10th month of growth for new car sales
New car sales were up 16.7% in May, with 145,204 registrations made during the month, the latest figures from the SMMT have shown.This was the 10th consecutive months of growth, and the longest period of uninterrupted growth since 2015.However, sales are still 21% below pre-pandemic 2019.
Petrol cars made up 57.1%, with plug-in hybrids (PHEVs) comprising 6.2% and hybrids (HEVs) 12.3%. EVs represented 16.9% of the May market. This is expected to climb once the Zero Emission Vehicle Mandate is in place, which will set a BEV registration quota for every brand. This could be in place as early as January.
Commenting on the figures, SMMT Chief Executive Mike Hawes said: “After the difficult, Covid-constrained supply issues of the last few years, it’s good to see the new car market maintain its upward trend and the fact that growth is, increasingly, green growth is hugely encouraging. Transforming the market nationwide, however, and at an even greater pace means we must increase demand and help any reticent driver overcome any concerns about electric vehicles. This will require every stakeholder – industry, government, chargepoint operators and energy companies – to play their part, accelerating investment to drive decarbonisation.”
Charging remains a sticking point for many carbuyers as NFDA Chief Executive Sue Robinson observed: “Charging infrastructure across the UK remains the main issue on the showroom floor when Electric Vehicle Approved (EVA) dealers are advising customers on their next choice of vehicle. NFDA is working closely with government and other automotive bodies to ensure that UK consumer’s concerns about EVs are being addressed and we are confident that our members will help the UK to achieve the transition.”
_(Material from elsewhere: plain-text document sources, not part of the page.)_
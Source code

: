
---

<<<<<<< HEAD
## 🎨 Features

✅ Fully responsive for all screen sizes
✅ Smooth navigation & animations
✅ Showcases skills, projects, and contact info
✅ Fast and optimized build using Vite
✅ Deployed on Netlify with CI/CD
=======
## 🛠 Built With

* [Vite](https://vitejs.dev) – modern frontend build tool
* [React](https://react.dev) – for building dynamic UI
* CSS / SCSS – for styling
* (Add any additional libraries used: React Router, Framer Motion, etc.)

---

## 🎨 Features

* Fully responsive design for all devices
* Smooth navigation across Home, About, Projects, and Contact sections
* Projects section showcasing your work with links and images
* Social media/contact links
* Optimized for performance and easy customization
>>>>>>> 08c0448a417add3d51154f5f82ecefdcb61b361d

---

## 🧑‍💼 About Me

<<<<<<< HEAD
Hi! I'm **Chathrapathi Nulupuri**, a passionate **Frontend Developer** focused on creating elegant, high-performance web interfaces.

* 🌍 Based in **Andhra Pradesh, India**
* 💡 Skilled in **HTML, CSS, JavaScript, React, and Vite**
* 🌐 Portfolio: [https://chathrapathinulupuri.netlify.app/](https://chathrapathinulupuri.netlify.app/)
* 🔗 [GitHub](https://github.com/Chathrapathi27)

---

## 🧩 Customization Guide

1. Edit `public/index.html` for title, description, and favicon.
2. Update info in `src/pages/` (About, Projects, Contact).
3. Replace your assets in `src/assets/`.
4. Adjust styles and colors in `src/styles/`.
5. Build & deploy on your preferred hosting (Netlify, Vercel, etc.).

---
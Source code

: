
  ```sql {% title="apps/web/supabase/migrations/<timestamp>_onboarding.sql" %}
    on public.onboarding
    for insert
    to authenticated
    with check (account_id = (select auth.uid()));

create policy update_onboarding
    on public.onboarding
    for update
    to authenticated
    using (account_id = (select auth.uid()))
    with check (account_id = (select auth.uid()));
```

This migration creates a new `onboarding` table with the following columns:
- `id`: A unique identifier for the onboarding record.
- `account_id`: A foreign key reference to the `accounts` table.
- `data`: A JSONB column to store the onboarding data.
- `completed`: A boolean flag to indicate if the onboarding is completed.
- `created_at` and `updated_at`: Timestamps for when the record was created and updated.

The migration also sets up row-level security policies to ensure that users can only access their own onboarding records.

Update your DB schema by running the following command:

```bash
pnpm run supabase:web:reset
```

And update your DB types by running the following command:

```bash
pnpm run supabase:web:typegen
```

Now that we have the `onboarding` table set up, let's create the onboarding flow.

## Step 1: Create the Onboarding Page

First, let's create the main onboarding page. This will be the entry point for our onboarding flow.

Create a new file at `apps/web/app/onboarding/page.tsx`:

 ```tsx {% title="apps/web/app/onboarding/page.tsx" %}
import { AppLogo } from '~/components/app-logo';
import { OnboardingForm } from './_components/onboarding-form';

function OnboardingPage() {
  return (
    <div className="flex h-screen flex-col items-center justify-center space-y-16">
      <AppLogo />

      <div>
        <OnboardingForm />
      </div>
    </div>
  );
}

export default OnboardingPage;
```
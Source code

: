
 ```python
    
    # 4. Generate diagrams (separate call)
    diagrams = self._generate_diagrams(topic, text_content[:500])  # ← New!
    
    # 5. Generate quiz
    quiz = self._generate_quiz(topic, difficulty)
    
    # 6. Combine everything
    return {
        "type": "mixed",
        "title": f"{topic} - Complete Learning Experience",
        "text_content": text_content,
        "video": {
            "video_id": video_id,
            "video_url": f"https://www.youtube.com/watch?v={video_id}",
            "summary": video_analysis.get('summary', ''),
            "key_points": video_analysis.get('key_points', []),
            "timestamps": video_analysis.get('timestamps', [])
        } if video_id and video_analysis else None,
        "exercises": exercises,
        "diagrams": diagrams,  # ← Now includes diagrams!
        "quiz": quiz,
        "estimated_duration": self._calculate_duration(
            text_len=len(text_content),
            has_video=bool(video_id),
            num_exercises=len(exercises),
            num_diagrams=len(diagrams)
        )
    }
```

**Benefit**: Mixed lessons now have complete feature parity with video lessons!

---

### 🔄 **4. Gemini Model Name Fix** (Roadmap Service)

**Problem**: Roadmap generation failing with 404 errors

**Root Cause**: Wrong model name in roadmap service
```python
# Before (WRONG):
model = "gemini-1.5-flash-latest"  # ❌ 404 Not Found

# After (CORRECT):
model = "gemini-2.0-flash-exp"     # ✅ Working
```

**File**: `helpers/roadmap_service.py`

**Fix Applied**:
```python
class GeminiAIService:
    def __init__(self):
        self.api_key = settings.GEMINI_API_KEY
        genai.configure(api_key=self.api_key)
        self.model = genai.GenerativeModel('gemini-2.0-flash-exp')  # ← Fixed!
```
Mark Oakley, Director of AA Cars, commented: “June will see the end of an era as Ford ceases production of the Fiesta, one of the UK’s most popular vehicles and consistently one of the searched-for models on the AA Cars website. No doubt there will be some Ford fans desperate to get their hands on one of the last examples to roll off the production line.The curtain coming down on Fiesta production is a watershed moment and a sign of the steady transition to electric vehicles.”
Will it be that way though? LeaseLoco CEO John Wilmot has his doubts: “Many EVs are still too expensive, despite manufacturers cutting prices. Higher energy costs and substantially lower petrol and diesel prices since last summer means people aren’t as motivated to switch to reduce their running costs. And there are frequent stories of people having to queue for hours to charge their cars. Anxiety over charging is not the kind of publicity that is going to convince car owners, who are perhaps sitting on the fence right now, to make the switch. It’s not quite time to press the panic button just yet, but we’re getting closer to that point.”